Exercise instructions
Pull from the data below each line where the word "copies" occurs, and copy it.

The data
=== Begin Enclosure ===
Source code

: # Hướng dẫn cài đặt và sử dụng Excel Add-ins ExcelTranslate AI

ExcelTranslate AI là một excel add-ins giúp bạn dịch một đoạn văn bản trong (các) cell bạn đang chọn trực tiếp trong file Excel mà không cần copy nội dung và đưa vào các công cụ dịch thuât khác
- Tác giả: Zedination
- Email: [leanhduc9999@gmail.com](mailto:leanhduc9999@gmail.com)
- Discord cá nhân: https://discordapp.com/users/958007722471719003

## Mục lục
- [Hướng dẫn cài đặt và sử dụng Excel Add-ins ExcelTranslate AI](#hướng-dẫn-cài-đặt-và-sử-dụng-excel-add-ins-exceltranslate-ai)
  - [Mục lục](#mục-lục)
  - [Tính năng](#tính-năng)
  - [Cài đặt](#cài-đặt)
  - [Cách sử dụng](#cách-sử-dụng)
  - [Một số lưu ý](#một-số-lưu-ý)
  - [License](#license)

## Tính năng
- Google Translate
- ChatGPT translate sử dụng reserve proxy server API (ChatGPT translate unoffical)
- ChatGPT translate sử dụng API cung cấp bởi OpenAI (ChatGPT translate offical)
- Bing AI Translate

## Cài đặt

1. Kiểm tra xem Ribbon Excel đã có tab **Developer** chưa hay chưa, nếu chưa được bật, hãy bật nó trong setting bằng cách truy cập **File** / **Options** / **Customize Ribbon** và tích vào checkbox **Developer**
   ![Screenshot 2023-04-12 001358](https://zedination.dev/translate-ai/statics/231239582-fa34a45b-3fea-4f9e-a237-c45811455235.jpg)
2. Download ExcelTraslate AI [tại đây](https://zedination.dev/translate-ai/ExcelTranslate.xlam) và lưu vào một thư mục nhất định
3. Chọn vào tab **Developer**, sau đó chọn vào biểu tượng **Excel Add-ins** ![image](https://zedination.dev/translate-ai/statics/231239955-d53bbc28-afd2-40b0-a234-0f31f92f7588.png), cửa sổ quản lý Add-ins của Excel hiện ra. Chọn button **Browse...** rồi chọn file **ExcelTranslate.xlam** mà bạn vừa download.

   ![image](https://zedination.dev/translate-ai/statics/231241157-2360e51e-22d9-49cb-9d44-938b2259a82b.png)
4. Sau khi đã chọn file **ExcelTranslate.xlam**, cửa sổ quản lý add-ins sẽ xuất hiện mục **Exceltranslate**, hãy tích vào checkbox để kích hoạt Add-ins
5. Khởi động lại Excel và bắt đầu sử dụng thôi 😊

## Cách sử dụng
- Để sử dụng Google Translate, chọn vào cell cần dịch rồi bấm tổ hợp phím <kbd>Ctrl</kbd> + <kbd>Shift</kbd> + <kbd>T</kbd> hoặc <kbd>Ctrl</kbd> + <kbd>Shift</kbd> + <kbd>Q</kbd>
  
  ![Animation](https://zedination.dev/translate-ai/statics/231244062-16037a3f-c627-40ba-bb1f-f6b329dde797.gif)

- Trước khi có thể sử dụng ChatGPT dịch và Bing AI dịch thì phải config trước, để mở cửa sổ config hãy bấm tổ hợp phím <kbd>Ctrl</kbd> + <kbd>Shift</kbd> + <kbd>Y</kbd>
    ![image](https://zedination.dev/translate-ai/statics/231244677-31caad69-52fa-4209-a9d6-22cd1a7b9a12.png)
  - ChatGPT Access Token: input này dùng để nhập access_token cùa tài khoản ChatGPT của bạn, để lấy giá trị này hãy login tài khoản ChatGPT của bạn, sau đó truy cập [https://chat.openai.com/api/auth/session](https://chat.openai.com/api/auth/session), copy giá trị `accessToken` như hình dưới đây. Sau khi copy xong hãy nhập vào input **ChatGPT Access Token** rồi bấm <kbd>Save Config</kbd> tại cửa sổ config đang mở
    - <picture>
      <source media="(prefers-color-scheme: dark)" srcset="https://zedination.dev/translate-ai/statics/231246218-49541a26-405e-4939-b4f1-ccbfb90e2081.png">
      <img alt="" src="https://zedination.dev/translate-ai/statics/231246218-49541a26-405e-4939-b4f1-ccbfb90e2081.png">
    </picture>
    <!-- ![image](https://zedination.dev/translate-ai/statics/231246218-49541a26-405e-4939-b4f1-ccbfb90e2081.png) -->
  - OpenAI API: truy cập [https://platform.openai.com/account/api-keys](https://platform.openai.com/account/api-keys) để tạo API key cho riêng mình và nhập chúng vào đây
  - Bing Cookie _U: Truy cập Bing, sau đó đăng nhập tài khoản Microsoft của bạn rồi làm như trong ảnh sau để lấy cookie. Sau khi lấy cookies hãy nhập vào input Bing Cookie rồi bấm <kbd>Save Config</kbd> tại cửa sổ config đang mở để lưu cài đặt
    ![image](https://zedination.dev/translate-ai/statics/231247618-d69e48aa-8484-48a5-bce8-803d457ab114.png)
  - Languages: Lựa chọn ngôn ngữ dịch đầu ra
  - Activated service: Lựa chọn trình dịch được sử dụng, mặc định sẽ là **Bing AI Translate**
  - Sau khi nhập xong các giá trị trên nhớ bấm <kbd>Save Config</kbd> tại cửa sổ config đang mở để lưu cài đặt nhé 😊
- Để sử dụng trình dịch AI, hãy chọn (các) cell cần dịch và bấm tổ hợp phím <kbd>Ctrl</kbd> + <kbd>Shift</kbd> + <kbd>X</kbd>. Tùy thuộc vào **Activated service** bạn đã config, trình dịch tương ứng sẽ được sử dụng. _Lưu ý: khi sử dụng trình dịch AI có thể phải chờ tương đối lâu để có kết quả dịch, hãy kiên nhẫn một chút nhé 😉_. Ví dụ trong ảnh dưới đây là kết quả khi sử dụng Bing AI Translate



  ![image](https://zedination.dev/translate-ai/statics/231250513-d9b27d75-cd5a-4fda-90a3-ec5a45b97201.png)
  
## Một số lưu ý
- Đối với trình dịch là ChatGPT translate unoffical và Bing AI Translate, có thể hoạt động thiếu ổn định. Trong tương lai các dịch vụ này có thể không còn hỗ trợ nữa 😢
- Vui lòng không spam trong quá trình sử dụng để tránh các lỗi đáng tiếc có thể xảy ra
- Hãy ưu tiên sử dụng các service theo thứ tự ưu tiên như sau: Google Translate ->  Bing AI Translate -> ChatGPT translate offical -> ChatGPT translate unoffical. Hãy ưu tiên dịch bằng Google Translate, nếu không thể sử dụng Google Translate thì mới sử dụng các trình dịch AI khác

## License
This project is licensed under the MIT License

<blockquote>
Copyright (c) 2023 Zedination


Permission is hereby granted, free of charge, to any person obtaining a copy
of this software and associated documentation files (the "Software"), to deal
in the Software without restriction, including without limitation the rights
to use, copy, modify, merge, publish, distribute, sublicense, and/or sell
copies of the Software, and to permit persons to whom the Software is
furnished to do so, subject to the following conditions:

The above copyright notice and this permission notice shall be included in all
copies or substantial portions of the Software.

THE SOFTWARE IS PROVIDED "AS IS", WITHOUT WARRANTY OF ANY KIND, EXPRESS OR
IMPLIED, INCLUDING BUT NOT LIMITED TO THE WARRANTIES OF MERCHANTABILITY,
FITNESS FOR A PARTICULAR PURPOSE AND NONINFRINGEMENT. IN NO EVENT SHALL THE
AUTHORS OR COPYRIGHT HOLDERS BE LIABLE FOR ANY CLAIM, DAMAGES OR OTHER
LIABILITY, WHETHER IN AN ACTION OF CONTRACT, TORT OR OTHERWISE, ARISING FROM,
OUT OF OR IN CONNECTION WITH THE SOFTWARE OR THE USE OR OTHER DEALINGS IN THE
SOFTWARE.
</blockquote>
=== End Enclosure ===
The completed task
copies of the Software, and to permit persons to whom the Software is
copies or substantial portions of the Software.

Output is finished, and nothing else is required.